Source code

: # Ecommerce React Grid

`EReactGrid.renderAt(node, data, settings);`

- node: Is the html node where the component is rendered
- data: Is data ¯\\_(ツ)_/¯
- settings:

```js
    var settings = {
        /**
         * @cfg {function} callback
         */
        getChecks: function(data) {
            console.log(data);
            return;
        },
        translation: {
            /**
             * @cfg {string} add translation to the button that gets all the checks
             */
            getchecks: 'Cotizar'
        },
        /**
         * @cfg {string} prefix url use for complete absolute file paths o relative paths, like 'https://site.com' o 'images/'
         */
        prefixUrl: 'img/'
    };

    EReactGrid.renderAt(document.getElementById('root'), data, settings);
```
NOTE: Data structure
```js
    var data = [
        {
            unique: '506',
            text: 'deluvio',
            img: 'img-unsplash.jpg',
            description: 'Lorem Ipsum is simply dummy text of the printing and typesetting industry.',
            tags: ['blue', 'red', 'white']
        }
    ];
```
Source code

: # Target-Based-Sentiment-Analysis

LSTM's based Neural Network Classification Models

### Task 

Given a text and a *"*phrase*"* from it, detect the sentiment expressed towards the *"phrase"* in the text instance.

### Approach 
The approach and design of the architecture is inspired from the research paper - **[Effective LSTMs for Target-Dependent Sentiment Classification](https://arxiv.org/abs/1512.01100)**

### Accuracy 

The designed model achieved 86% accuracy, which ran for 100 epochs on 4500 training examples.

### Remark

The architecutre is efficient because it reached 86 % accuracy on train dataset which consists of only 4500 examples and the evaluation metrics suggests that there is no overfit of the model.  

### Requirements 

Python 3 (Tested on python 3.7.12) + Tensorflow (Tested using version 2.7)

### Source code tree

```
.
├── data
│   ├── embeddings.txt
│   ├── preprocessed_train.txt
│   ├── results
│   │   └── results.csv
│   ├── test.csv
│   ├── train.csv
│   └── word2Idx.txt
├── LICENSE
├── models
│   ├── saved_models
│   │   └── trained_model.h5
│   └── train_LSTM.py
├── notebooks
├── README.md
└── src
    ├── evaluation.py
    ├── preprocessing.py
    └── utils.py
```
--
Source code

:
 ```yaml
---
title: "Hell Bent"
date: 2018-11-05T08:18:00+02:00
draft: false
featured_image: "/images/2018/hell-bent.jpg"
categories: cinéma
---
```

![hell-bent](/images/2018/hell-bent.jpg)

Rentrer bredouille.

Problem description: Once every line above has been checked for the string "https", give the number of matching lines and nothing more.

Written answer: 2